Different towns in North Carolina.
Edwards:
And was that
through the winter, when the beach was closed, you say?
Hicks:
No. It was like
September, October, November. November was the last month...about the middle of
November. But that’s how I met the snake man. Well, I knew him at Sea Breeze,
but I was on a show one time, and I was going down to midway and I heard
somebody hollering “Bobby” and I looked around and it was him. I said “what’s
he doing here”, and I saw his little tent set up down there with the freak
show. He had all kind of freaks in it, you know, an all (chuckles).
Edwards:
What was his
freak show like?
Hicks:
He just had some
animals in it, you know. He had ‘em fixed up different. He had a little old
chicken would dance. Had a little chicken that he got extra for somebody to see
the little chicken dance. They had a little wire hooked up to the record player
and a wire hooked up to the wire cage, and when he’d flip the button, the
record would start playing and shock the chicken, and he’d start dancing
(laughs). He wouldn’t let him dance but about a minute, and that’s about it,
you know. He had different little things like that.
Edwards:
I understand his
wife was a dwarf?
Hicks:
Uh-huh. Yeah, she was
humped over and her butt looked like it was way up here between her shoulders.
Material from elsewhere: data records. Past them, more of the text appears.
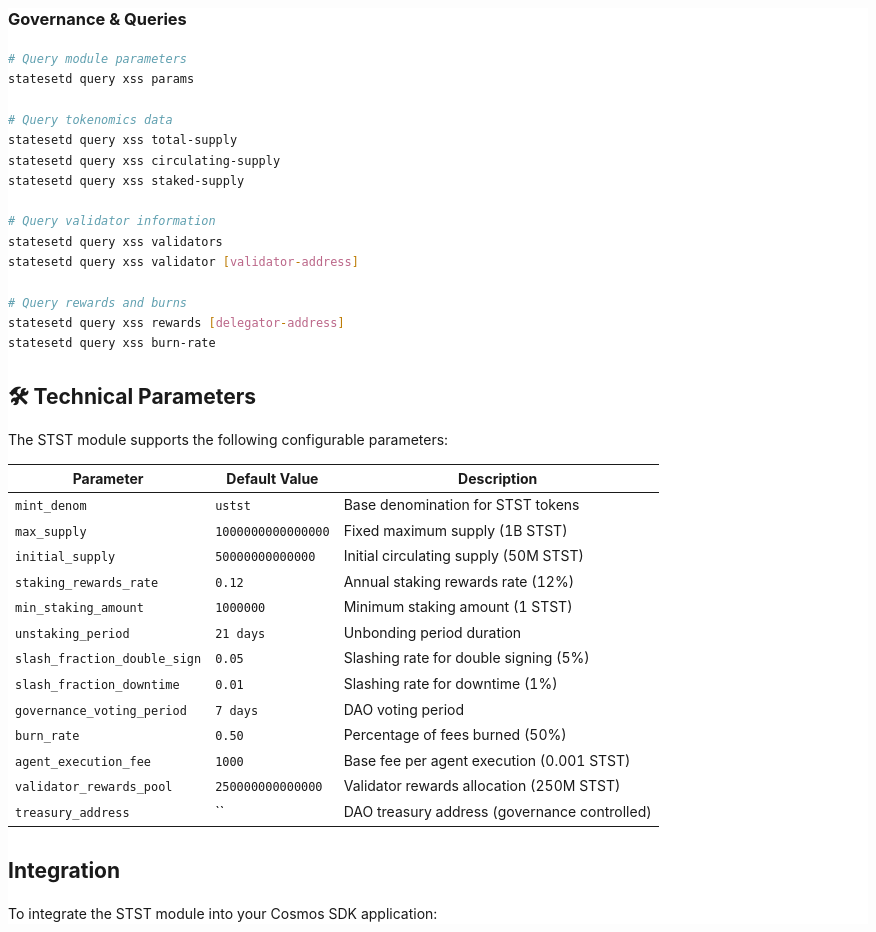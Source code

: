 ### Governance & Queries
```bash
# Query module parameters
statesetd query xss params

# Query tokenomics data
statesetd query xss total-supply
statesetd query xss circulating-supply
statesetd query xss staked-supply

# Query validator information
statesetd query xss validators
statesetd query xss validator [validator-address]

# Query rewards and burns
statesetd query xss rewards [delegator-address]
statesetd query xss burn-rate
```

## 🛠️ Technical Parameters

The STST module supports the following configurable parameters:

| Parameter | Default Value | Description |
|-----------|---------------|-------------|
| `mint_denom` | `ustst` | Base denomination for STST tokens |
| `max_supply` | `1000000000000000` | Fixed maximum supply (1B STST) |
| `initial_supply` | `50000000000000` | Initial circulating supply (50M STST) |
| `staking_rewards_rate` | `0.12` | Annual staking rewards rate (12%) |
| `min_staking_amount` | `1000000` | Minimum staking amount (1 STST) |
| `unstaking_period` | `21 days` | Unbonding period duration |
| `slash_fraction_double_sign` | `0.05` | Slashing rate for double signing (5%) |
| `slash_fraction_downtime` | `0.01` | Slashing rate for downtime (1%) |
| `governance_voting_period` | `7 days` | DAO voting period |
| `burn_rate` | `0.50` | Percentage of fees burned (50%) |
| `agent_execution_fee` | `1000` | Base fee per agent execution (0.001 STST) |
| `validator_rewards_pool` | `250000000000000` | Validator rewards allocation (250M STST) |
| `treasury_address` | `` | DAO treasury address (governance controlled) |

## Integration

To integrate the STST module into your Cosmos SDK application:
She was a freak, really. She was a little bitty thing.
Edwards:
Was she in the
show?
Hicks:
NO, uh-uh. No, she
stayed at home.
Edwards:
Did he sell
medicine?
Hicks:
Yeah. He mixed up some
stuff, you know (chuckles).
Edwards:
Can you tell me
about any of that?
Hicks:
I don’t know what he
used, or nothing, in it. I don’t even know what it was for, but something like
a medicine show. You’ve seen movies, you know, Medicine shows about what it was.
Edwards:
Did people buy
it?
Hicks:
Yeah.
Edwards:
Did he have love
potions?
Hicks:
No, I don’t think he
had that. I think it was for arthritis and stuff like that, you know.
Edwards:
I understand
Snake-man was doing a little distilling.
Hicks:
(Laughs loudly).
Edwards:
You can tell me.
I got all this stuff on tape already.
Hicks:
(Still laughing) I
just don’t want my name on it though, you know, because I know ‘em so good. I
wouldn’t want them to think ...
Edwards:
Yeah. He passed
away didn’t he?
Hicks:
Yeah.
Edwards:
Is his wife
still living?
Hicks:
No. She’s gone
Edwards:
Okay. Well, I
think that’s about it. I think we’ve done real well.